Massively Large Networks and Telecommunications

In this segment, we discuss massively large networks/graphs, consisting of nodes (or vertices) and links (or edges). The first example concerns the World Wide Web, whereas the second, involves telephone calls handled by AT&T.

The Diameter of the Web

Although the number of pages on the World Wide Web exceeds 800 million, according to the researchers: Albert, Jeong, and Barabasi (see the article in Nature 401 (1999), pp. 130-131), the diameter of the World Wide Web is 19. This number represents the number of links, on average, that separate any two pages on the web and also represents, given an "origin" page (or node), the number of clicks via the hypertext links to reach a desired "destination" page. In order to arrive at the number 19, the researchers did not visit every node or page on the web and traverse every link; rather, they utilized an intelligent agent in the form of a software "robot" to follow all links on an origin page, then all the links on each page from that one, and so on, and focused on their institution's (Notre Dame University) Internet domain.
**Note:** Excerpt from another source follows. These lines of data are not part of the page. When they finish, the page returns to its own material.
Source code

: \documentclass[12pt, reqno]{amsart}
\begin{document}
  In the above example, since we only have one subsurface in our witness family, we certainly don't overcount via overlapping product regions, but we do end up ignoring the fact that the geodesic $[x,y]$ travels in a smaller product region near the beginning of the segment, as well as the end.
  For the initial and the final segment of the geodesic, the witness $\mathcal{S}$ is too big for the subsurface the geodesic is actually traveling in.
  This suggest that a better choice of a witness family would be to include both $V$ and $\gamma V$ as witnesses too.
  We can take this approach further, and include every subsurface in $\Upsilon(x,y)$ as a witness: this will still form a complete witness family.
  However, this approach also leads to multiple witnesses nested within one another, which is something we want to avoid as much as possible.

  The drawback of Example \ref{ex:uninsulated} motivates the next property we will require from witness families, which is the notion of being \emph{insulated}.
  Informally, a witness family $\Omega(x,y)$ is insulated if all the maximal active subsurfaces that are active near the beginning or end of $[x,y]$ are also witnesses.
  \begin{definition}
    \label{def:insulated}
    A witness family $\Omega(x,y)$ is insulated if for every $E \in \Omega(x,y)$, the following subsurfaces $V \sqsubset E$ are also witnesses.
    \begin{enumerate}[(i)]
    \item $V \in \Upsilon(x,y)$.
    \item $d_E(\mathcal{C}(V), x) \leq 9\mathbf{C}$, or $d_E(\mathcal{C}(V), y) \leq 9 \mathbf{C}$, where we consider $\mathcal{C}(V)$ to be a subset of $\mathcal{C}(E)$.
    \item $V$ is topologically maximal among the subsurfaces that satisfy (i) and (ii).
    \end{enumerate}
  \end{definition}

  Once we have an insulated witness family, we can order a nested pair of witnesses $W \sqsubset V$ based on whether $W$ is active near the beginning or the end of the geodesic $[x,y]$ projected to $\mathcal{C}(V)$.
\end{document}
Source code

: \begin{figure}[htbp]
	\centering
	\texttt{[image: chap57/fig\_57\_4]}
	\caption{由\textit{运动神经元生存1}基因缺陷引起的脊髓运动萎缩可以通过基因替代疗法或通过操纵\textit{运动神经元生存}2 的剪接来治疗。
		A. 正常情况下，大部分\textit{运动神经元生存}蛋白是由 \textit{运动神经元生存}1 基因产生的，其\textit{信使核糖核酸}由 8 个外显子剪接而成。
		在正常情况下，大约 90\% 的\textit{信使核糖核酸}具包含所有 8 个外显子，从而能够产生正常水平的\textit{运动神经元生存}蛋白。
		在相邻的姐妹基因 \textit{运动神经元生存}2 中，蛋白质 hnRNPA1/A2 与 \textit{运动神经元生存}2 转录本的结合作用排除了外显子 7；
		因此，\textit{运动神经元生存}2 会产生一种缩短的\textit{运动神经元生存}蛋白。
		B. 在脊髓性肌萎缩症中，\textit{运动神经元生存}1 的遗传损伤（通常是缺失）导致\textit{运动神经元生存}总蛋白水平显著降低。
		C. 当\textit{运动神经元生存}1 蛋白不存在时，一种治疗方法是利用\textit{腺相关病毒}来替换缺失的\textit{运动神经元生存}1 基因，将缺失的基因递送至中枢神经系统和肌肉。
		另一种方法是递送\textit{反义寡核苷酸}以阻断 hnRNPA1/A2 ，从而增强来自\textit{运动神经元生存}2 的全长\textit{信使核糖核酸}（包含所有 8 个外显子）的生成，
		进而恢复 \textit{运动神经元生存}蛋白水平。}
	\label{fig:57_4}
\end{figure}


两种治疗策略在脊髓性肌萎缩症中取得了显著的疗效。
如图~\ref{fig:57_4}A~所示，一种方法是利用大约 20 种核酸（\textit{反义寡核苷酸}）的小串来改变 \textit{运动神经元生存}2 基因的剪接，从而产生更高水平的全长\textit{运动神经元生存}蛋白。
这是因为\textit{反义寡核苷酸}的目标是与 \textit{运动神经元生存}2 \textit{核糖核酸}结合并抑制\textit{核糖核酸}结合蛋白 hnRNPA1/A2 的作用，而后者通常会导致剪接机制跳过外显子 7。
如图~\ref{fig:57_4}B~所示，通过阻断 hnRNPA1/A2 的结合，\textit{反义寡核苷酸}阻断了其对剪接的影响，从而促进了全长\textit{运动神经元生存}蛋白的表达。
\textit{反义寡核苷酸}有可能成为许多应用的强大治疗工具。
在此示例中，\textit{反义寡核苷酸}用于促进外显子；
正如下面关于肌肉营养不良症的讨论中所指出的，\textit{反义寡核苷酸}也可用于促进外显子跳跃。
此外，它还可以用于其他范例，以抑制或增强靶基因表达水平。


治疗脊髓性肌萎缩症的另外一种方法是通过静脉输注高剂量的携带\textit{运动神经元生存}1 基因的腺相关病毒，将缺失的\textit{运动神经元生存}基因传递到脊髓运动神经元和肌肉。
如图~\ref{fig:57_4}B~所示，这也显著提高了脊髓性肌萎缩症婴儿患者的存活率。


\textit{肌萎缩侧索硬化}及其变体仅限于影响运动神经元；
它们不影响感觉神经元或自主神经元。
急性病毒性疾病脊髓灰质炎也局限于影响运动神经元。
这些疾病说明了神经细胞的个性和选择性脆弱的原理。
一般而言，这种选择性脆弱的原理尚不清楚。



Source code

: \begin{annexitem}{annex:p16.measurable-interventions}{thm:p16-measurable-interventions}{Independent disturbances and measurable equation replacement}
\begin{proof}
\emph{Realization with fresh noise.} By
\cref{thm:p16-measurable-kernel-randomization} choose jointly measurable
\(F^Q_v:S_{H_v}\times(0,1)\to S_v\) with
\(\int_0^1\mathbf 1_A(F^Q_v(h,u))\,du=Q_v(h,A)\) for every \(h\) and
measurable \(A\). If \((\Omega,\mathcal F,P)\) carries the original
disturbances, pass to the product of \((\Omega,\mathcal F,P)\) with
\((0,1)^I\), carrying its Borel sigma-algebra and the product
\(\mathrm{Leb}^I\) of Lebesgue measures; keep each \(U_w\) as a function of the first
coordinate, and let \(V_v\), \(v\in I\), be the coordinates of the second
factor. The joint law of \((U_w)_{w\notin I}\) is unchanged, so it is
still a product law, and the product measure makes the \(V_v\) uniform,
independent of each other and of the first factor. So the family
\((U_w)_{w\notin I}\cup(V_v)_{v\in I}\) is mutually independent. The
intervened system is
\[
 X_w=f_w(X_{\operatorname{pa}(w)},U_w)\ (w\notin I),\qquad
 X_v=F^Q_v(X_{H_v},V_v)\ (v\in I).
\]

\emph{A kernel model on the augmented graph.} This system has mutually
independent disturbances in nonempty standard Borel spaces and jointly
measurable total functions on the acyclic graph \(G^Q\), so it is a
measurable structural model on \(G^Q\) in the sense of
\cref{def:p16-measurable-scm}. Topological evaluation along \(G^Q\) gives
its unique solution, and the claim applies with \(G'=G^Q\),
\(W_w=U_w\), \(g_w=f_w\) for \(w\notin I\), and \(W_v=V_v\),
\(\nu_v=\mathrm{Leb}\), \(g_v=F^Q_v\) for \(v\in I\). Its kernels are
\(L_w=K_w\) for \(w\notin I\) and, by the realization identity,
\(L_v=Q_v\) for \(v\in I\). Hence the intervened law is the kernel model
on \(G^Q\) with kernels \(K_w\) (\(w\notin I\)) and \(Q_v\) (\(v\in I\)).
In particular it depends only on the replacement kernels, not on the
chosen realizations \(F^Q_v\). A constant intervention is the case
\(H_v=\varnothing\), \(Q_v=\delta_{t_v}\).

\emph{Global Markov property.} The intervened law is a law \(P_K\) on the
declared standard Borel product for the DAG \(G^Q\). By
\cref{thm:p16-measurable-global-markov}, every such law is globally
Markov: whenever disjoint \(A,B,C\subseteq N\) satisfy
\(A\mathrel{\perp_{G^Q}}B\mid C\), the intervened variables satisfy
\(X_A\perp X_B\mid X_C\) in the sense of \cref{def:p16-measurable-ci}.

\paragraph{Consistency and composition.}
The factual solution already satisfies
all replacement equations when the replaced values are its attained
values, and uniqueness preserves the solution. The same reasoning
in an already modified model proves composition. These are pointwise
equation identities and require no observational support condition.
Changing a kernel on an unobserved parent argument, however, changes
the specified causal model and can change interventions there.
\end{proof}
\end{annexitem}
Information was obtained on 325,729 documents and 1,469,680 links (approximately .3 percent of the web in 1999) and then the probability that a given node has both incoming and outgoing links was calculated (and found to follow a "power law"). These results were then extrapolated to the entire web, which yielded the number 19. This number provides a measure of the average length of the path from one page to another.
 

Call Graphs at AT&T

Another example of a massively large network or graph is a call graph, which can be obtained from telephone billing records and represents the calls (within a certain period) between phone numbers. Hence, the nodes or vertices are the telephone numbers, whereas the links or edges are the calls that have taken place within that period. Note that there may be multiple calls or links connecting two nodes if multiple calls have been made between those two numbers. J. M. Abello of the AT&T Shannon Laboratories in New Jersey studied the evolution of a call graph over a period of days and in a particular 20 day period, during which the graph grew to 290 million nodes and 4 billion links!
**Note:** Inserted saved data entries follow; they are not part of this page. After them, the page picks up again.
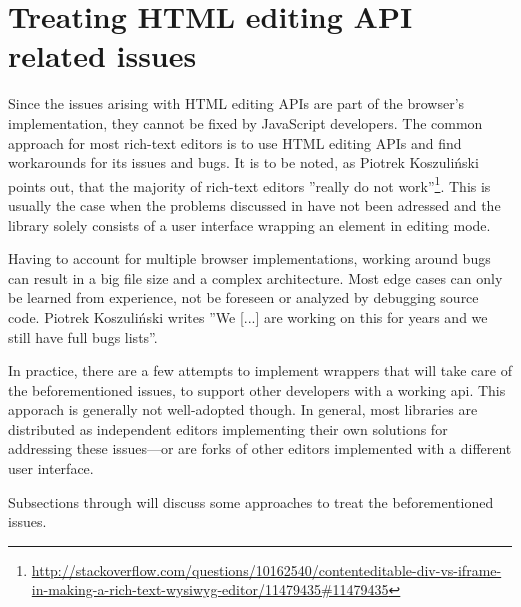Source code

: 
\section{Treating HTML editing API related issues}
\label{sec:ed_api_treating}

Since the issues arising with HTML editing APIs are part of the browser's implementation, they cannot be fixed by JavaScript developers. The common approach for most rich-text editors is to use HTML editing APIs and find workarounds for its issues and bugs. It is to be noted, as Piotrek Koszuli\'{n}ski points out, that the majority of rich-text editors ''really do not work''\footnote{\url{http://stackoverflow.com/questions/10162540/contenteditable-div-vs-iframe-in-making-a-rich-text-wysiwyg-editor/11479435\#11479435}}. This is usually the case when the problems discussed in  have not been adressed and the library solely consists of a user interface wrapping an element in editing mode.

Having to account for multiple browser implementations, working around bugs can result in a big file size and a complex architecture. Most edge cases can only be learned from experience, not be foreseen or analyzed by debugging source code. Piotrek Koszuli\'{n}ski writes ''We [...] are working on this for years and we still have full bugs lists''\cite{sopp}.

In practice, there are a few attempts to implement wrappers that will take care of the beforementioned issues, to support other developers with a working api. This apporach is generally not well-adopted though. In general, most libraries are distributed as independent editors implementing their own solutions for addressing these issues---or are forks of other editors implemented with a different user interface.

Subsections  through  will discuss some approaches to treat the beforementioned issues.





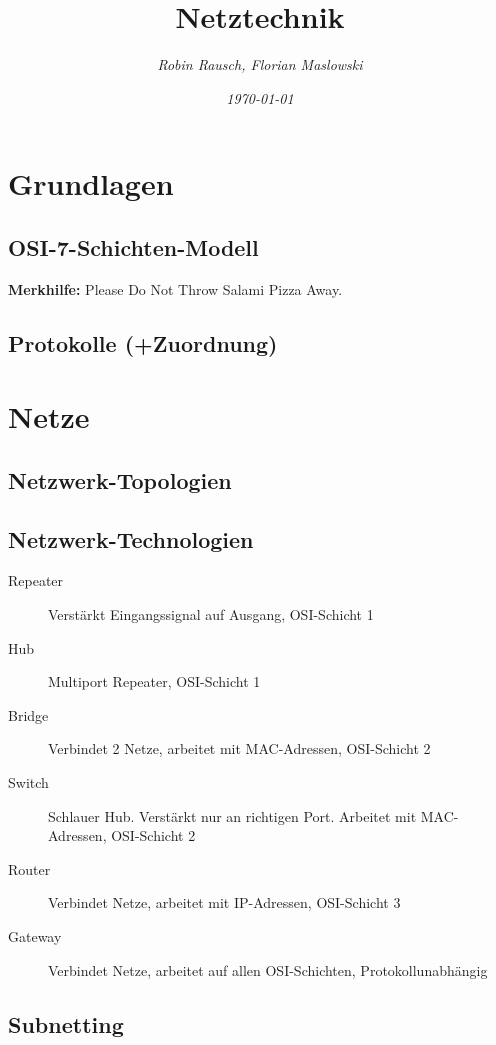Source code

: \documentclass[12pt,a4paper]{article}
\title{Netztechnik}
\author{\slshape Robin Rausch, Florian Maslowski}
\date{\slshape \today}
\begin{document}
	\maketitle
	\tableofcontents
	\newpage
	\section{Grundlagen}
		\subsection{OSI-7-Schichten-Modell}
			\textbf{Merkhilfe:} Please Do Not Throw Salami Pizza Away.\\
		\subsection{Protokolle (+Zuordnung)}

	\section{Netze}
		\subsection{Netzwerk-Topologien}

		\subsection{Netzwerk-Technologien}
			\begin{description}
				\item[Repeater] Verstärkt Eingangssignal auf Ausgang, OSI-Schicht 1
				\item[Hub] Multiport Repeater, OSI-Schicht 1
				\item[Bridge] Verbindet 2 Netze, arbeitet mit MAC-Adressen, OSI-Schicht 2 
				\item[Switch] Schlauer Hub. Verstärkt nur an richtigen Port. Arbeitet mit MAC-Adressen, OSI-Schicht 2 
				\item[Router] Verbindet Netze, arbeitet mit IP-Adressen, OSI-Schicht 3
				\item[Gateway] Verbindet Netze, arbeitet auf allen OSI-Schichten, Protokollunabhängig 
			\end{description}

		\subsection{Subnetting}
\end{document}
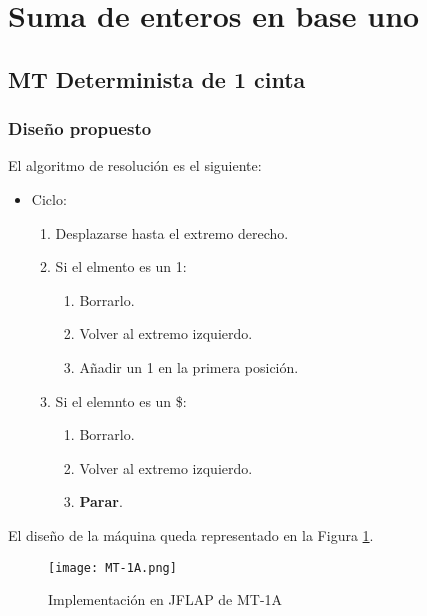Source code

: \section{Suma de enteros en base uno}


\subsection{MT Determinista de 1 cinta}

\subsubsection*{Diseño propuesto}
El algoritmo de resolución es el siguiente:

\begin{itemize}
    \item Ciclo:
    \begin{enumerate}[1.]
        \item Desplazarse hasta el extremo derecho.
        \item Si el elmento es un 1:
        \begin{enumerate}[1.]
            \item Borrarlo.
            \item Volver al extremo izquierdo.
            \item Añadir un 1 en la primera posición.
        \end{enumerate}
        \item Si el elemnto es un \$:
        \begin{enumerate}[1.]
            \item Borrarlo.
            \item Volver al extremo izquierdo.
            \item \textbf{Parar}.
        \end{enumerate}
    \end{enumerate}
\end{itemize}

El diseño de la máquina queda representado en la Figura \ref{fig:MT-1A}.

\begin{figure}[h]
    \centering
    \texttt{[image: MT-1A.png]}
    \caption{Implementación en JFLAP de MT-1A}
    \label{fig:MT-1A}
\end{figure}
The team of J. M. Abello, P. M. Pardalos and M. G. C. Resende then analyzed a one-day call graph consisting of 53,767,087 nodes and 170 million links. It was found to be not a connected graph (in which every node would be joined to every other node through some sequence of links) yet, fascinatingly, it had one immense connected component consisting of 44,989,297 nodes and representing more than 80% of the entire network. The diameter of this component was 20, which means that any telephone (as represented by the phone number) in that component could be linked with any other one through a sequence of no more than 20 calls. These researchers then explored this call graph for additional structures and found that there were more than 14,000 "cliques" of 30 members, that is, distinct groups of 30 individuals in which everyone communicated or talked with everyone else at least once during that day!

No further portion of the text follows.